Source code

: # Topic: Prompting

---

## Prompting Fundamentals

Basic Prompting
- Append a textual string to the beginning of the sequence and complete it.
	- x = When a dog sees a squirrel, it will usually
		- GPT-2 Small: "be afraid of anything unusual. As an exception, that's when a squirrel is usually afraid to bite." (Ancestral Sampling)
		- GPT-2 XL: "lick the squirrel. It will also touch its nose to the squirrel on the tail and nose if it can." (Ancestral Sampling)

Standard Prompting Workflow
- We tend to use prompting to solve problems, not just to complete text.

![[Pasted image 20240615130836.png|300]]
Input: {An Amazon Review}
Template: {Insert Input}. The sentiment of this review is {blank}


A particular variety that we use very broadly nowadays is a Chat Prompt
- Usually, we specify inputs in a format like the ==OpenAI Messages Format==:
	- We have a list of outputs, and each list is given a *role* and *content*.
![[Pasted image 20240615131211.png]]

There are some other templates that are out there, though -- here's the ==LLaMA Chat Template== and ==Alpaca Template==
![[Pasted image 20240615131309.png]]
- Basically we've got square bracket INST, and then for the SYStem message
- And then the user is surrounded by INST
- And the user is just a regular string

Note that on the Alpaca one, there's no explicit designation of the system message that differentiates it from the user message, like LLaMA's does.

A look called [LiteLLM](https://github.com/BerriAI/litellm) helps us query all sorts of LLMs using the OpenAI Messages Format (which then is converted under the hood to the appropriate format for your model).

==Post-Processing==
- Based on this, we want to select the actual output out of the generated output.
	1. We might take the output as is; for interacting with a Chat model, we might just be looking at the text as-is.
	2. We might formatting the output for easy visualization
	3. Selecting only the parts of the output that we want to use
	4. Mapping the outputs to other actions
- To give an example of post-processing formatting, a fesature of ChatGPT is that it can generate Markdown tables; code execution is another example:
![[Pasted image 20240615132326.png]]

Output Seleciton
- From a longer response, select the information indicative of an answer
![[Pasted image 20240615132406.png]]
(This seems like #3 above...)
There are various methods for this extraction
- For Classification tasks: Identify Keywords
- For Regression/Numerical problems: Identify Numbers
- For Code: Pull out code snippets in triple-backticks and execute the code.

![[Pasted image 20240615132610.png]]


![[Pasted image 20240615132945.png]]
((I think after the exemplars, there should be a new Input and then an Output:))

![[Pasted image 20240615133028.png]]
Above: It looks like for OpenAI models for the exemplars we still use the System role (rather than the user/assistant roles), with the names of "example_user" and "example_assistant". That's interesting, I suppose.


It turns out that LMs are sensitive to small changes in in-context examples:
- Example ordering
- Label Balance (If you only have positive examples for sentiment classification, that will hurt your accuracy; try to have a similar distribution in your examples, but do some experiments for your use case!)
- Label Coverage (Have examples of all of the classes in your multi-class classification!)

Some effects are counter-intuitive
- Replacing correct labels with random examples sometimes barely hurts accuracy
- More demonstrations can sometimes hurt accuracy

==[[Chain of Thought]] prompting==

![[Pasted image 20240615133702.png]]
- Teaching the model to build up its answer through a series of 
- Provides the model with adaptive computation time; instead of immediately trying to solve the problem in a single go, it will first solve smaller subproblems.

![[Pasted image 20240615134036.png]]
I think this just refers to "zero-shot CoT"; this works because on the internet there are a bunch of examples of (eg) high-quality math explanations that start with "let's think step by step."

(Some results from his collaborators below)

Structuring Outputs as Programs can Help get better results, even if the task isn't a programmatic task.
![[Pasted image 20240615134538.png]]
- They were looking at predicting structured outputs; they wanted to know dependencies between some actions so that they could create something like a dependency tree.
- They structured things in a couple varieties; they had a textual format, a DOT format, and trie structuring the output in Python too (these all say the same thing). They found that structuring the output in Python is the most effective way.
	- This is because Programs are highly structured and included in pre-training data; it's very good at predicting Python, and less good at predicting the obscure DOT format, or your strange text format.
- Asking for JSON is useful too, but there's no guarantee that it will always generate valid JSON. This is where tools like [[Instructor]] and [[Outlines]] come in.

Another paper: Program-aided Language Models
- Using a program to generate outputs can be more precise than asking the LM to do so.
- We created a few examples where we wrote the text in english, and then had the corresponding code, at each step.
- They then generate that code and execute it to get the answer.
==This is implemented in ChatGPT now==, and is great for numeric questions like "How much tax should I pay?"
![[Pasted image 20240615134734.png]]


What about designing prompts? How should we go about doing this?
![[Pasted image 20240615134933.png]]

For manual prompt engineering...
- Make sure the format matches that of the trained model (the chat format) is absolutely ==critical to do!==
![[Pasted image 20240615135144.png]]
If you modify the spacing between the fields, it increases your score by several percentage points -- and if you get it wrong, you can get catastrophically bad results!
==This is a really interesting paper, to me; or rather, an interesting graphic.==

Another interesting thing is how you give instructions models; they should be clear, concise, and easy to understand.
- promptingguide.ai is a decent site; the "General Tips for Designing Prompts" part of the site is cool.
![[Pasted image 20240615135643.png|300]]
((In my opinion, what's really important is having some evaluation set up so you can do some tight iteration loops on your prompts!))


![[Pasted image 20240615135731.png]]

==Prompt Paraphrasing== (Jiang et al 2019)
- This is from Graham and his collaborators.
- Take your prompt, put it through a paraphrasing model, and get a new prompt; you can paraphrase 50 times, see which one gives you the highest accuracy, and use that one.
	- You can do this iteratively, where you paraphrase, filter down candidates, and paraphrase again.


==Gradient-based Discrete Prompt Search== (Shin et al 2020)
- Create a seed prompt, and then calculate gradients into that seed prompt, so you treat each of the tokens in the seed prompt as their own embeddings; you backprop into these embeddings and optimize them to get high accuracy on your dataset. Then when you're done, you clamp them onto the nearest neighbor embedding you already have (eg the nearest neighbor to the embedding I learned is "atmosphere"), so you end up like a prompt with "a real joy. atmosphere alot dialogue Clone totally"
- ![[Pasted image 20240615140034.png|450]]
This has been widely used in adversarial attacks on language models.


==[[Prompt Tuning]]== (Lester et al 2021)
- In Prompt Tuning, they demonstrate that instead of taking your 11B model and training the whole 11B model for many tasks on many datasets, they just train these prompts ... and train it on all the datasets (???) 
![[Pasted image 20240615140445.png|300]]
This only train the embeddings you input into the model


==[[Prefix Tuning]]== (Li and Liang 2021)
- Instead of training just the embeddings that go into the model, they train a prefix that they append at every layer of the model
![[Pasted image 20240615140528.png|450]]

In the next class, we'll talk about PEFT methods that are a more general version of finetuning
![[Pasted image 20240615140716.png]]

• • • • • • •

Work to complete: In the entries above, find the line holding "- From a longer" and the line holding "- Teaching the"; print both of them and every line between, exactly, and nothing else.

Exercise solution:
- From a longer response, select the information indicative of an answer
![[Pasted image 20240615132406.png]]
(This seems like #3 above...)
There are various methods for this extraction
- For Classification tasks: Identify Keywords
- For Regression/Numerical problems: Identify Numbers
- For Code: Pull out code snippets in triple-backticks and execute the code.

![[Pasted image 20240615132610.png]]


![[Pasted image 20240615132945.png]]
((I think after the exemplars, there should be a new Input and then an Output:))

![[Pasted image 20240615133028.png]]
Above: It looks like for OpenAI models for the exemplars we still use the System role (rather than the user/assistant roles), with the names of "example_user" and "example_assistant". That's interesting, I suppose.


It turns out that LMs are sensitive to small changes in in-context examples:
- Example ordering
- Label Balance (If you only have positive examples for sentiment classification, that will hurt your accuracy; try to have a similar distribution in your examples, but do some experiments for your use case!)
- Label Coverage (Have examples of all of the classes in your multi-class classification!)

Some effects are counter-intuitive
- Replacing correct labels with random examples sometimes barely hurts accuracy
- More demonstrations can sometimes hurt accuracy

==[[Chain of Thought]] prompting==

![[Pasted image 20240615133702.png]]
- Teaching the model to build up its answer through a series of 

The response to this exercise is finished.